Les Saoud avaient trouvé refuge en 1891 au Koweit, déjà colonie britannique, quand ils furent défaits par un Émir soutenu par les Ottomans. Ils tentaient pour la deuxième fois de constituer un royaume indépendant de la Sublime Porte après un premier échec en 1818.
Le nouveau chef du clan Abdelaziz a reconquis le Nejd grâce à l’organisation d’une force militaire bédouine les Ikhwan (les Frères) dès 1902. Il signe un traité en 1915 avec les Britanniques qui vont favoriser leur expansion dans le Hidjaz au dépens des Hachimites gardiens des deux Sanctuaires musulmans, La Mecque et Médine pendant tout un millénaire, descendants du Prophète.

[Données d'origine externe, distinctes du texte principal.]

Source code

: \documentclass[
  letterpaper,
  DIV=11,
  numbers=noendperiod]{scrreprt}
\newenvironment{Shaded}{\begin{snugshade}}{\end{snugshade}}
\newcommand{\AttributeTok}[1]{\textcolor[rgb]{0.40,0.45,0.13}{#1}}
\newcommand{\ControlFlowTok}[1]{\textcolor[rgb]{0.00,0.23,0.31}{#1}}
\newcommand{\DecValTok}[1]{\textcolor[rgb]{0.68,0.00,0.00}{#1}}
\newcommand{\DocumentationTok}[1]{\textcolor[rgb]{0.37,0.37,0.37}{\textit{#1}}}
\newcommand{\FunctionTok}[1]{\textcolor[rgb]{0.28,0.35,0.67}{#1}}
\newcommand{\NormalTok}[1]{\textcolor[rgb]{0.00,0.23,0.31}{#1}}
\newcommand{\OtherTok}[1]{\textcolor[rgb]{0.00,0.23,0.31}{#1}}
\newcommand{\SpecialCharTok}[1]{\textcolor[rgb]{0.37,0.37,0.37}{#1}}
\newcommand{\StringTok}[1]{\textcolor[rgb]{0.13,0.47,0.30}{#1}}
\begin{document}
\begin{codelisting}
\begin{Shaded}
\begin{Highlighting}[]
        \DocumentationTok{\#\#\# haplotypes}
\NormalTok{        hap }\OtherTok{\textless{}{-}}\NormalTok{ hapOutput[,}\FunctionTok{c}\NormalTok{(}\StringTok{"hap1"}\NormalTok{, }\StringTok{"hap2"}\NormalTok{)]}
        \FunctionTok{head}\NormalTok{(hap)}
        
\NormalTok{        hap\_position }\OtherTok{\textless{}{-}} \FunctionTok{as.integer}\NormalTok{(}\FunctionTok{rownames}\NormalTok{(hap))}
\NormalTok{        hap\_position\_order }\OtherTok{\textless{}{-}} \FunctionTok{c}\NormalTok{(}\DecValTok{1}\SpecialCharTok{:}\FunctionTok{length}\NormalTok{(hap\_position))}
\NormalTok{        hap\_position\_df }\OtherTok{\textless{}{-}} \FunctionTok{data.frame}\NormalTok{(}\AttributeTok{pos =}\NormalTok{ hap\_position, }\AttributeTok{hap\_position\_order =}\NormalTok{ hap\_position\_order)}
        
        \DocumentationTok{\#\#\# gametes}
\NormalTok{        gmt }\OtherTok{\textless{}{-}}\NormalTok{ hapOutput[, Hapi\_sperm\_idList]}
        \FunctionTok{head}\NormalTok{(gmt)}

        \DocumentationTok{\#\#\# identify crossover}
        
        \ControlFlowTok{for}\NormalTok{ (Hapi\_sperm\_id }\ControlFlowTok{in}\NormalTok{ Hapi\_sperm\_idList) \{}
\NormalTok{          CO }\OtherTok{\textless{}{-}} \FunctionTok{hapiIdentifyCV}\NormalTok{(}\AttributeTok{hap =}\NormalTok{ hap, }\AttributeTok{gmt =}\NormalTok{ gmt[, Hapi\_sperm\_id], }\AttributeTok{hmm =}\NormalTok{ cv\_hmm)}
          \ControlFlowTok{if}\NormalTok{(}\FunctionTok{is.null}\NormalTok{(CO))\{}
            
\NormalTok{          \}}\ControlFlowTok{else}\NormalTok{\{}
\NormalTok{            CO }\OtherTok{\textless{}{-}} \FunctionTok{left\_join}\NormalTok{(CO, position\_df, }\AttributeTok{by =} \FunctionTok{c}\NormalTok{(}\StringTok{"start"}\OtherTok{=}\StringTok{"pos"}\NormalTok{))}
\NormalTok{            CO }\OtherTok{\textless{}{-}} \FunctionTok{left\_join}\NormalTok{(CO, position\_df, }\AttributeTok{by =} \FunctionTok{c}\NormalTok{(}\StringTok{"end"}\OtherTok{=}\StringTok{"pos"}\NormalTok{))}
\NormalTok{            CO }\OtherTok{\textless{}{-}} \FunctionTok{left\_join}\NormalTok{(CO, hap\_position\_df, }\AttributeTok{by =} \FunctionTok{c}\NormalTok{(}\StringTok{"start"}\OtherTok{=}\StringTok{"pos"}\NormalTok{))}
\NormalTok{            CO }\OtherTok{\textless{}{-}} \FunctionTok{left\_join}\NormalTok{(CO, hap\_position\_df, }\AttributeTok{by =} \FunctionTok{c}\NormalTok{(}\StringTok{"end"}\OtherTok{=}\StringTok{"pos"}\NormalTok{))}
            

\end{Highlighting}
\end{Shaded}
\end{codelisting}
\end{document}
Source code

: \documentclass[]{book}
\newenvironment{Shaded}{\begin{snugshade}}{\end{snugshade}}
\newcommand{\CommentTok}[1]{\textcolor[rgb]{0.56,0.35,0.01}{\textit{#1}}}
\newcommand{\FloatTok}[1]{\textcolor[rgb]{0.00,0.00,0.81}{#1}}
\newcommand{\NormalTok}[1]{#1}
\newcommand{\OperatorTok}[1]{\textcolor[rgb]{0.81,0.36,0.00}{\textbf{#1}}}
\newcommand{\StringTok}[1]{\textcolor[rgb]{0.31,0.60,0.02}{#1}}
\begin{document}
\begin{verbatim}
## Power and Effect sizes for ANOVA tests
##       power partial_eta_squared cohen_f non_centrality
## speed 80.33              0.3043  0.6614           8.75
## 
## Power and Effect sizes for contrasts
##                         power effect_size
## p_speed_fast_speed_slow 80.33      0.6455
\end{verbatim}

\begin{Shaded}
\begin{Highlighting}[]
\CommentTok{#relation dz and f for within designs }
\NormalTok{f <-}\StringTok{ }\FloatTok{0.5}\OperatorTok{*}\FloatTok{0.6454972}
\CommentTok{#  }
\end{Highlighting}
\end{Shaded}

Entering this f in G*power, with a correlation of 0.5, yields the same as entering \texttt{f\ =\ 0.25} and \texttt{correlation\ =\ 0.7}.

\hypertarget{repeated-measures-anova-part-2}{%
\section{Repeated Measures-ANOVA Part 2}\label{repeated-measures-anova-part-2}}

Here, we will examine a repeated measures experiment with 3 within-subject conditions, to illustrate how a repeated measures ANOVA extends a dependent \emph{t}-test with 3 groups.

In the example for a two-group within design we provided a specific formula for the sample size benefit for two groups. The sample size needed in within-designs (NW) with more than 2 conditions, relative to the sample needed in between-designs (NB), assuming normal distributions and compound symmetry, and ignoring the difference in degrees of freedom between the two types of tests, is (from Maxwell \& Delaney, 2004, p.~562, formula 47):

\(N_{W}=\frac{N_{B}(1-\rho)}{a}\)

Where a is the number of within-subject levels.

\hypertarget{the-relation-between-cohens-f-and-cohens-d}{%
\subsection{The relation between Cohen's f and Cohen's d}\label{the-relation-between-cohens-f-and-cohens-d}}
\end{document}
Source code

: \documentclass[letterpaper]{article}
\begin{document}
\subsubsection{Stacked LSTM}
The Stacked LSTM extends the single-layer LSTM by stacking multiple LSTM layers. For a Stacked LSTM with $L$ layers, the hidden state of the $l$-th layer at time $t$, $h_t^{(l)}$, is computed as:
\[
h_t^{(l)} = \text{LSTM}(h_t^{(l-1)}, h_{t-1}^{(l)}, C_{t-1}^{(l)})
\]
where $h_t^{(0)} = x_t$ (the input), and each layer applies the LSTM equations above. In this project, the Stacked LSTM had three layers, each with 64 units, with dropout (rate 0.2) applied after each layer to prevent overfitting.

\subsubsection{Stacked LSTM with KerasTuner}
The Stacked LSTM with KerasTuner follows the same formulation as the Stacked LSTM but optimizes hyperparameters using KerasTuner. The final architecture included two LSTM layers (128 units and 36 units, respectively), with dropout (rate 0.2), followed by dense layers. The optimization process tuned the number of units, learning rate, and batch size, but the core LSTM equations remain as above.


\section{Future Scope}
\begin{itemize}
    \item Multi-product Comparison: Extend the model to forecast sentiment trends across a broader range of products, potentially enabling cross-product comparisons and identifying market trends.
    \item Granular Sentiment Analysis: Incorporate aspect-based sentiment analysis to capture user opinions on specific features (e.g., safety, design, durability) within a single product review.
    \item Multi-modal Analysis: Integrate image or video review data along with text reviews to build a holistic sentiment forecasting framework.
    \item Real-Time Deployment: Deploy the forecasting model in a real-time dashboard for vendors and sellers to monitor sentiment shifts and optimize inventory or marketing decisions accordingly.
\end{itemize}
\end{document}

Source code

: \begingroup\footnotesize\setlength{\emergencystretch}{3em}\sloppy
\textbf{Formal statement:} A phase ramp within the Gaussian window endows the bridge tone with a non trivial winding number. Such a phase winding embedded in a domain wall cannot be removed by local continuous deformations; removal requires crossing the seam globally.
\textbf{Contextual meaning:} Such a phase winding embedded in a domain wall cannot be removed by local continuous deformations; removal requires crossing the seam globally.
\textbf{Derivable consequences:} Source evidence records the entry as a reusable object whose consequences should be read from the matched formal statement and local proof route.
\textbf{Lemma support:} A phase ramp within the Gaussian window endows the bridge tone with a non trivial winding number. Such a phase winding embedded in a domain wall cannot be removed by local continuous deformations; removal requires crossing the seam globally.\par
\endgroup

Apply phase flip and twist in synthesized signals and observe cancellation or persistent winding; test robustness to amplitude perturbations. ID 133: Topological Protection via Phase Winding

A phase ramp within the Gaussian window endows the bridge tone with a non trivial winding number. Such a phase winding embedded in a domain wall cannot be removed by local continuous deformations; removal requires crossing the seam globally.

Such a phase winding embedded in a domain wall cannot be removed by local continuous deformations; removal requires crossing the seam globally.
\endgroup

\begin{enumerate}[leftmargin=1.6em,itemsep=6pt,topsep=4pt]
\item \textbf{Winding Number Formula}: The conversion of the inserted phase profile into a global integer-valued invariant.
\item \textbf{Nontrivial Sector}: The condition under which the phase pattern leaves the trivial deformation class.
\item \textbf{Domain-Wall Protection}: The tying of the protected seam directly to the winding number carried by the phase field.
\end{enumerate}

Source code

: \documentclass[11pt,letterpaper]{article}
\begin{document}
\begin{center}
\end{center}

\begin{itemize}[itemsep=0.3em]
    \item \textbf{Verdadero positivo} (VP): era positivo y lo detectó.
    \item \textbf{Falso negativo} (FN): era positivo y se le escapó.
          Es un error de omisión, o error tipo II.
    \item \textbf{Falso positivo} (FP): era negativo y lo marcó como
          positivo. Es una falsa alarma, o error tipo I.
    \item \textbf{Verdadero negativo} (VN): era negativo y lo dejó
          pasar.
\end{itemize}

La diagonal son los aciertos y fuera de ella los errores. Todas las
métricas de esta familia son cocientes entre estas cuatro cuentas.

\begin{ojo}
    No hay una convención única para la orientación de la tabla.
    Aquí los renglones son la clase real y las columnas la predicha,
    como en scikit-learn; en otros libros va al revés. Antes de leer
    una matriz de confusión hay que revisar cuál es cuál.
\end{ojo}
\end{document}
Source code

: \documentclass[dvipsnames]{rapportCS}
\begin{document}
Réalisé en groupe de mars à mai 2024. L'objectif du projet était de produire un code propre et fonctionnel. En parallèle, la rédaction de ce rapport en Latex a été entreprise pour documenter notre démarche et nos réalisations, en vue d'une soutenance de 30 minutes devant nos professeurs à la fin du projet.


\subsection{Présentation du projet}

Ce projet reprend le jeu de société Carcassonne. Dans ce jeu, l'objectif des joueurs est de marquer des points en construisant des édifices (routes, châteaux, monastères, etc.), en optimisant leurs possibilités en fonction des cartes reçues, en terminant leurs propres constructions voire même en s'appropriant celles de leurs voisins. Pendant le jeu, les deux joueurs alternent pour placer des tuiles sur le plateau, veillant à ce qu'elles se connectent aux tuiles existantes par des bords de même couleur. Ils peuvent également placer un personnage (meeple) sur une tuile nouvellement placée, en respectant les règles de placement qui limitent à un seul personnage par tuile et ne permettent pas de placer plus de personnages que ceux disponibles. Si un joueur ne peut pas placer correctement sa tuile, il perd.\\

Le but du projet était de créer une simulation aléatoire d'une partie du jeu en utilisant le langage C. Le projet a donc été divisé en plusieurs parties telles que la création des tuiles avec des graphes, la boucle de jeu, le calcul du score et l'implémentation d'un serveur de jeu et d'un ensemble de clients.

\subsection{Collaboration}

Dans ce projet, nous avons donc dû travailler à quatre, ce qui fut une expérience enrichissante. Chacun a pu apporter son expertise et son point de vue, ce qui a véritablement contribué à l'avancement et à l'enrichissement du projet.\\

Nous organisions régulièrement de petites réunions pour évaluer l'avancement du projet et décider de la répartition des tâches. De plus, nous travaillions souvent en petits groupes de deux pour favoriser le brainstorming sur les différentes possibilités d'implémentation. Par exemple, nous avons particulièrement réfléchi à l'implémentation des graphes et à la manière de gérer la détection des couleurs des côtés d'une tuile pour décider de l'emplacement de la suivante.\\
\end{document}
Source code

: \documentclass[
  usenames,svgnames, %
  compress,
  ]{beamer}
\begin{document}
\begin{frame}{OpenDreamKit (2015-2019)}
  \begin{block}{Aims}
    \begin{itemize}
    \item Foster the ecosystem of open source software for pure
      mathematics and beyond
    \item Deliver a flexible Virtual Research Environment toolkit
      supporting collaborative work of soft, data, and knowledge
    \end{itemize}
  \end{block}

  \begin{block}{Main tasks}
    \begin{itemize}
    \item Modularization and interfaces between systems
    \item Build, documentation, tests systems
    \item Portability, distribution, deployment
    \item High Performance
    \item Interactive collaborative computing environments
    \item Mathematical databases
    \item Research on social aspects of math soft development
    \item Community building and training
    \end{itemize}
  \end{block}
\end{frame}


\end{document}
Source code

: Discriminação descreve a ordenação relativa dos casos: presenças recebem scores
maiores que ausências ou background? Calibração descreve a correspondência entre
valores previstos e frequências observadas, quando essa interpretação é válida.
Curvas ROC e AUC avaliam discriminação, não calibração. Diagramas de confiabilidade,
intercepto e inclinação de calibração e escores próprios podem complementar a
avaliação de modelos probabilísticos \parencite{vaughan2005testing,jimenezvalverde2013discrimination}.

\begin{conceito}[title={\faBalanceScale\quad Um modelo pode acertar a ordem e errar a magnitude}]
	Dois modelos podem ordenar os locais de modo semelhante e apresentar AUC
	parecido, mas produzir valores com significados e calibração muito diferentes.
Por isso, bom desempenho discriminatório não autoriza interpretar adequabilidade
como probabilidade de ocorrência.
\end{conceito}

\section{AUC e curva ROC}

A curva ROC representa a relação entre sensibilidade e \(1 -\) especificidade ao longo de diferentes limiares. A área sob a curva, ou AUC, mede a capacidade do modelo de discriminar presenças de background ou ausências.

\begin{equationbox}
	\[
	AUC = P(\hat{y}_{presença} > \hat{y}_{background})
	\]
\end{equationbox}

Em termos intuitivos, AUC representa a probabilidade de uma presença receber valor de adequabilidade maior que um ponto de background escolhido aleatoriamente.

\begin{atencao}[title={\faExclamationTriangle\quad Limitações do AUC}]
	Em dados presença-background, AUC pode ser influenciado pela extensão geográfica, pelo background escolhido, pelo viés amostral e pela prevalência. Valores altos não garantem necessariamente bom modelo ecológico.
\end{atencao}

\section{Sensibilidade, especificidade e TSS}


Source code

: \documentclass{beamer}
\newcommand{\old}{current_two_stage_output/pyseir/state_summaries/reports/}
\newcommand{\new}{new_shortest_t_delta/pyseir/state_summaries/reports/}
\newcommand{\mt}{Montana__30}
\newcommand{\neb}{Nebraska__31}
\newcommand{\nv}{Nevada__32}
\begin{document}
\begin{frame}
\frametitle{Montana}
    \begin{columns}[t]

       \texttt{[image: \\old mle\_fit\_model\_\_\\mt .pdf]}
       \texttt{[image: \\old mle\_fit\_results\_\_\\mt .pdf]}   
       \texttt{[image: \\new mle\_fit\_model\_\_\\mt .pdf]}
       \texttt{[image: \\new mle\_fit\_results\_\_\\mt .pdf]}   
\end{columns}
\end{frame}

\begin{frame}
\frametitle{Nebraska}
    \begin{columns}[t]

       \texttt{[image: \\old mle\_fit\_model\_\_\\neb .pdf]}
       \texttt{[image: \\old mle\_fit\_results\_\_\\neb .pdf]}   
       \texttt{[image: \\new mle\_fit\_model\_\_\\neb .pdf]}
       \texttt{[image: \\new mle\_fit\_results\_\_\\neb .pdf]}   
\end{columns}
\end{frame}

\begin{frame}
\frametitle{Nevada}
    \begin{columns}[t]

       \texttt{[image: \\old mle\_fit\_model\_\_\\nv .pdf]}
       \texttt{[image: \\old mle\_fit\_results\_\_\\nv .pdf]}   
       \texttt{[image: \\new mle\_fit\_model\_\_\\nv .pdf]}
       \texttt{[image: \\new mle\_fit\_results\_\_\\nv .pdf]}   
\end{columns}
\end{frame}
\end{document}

Dans les suites de l’invasion de l’Irak en 2003 par une coalition internationale qui devait être le prélude d’une guerre préemptive sans fin contre le terrorisme, ce pacte « protection des Saoud par les Usa contre un accès privilégié aux ressources pétrolières » n’a plus de raisons d’être maintenu.
Deux évènements fondent cette caducité.
Les Saoud ont mis en oeuvre le coup d’État en Égypte qui a renversé un Président et un gouvernement élus – démocratiquement selon les normes occidentales. Les Frères Musulmans parvenus au pouvoir après le renversement populaire d’un Président à vie ont subi une double pression. Économique d’abord – tarissement des disponibilités financières internationales un peu comme vient de le subir le gouvernement Tsipras en Grèce – dans un contexte d’émeutes et de revendications syndicales inhérentes à tout processus révolutionnaire dans une situation sociale de grande fragilité.
Et médiatique et cybernétique – consultation populaire orchestrée magistralement par des réseaux sociaux.
Ils n’ont pas mesuré l‘efficacité d’aucune des deux formes de guerre car inédites.
Les Saoud ont frappé de toute leur puissance financière.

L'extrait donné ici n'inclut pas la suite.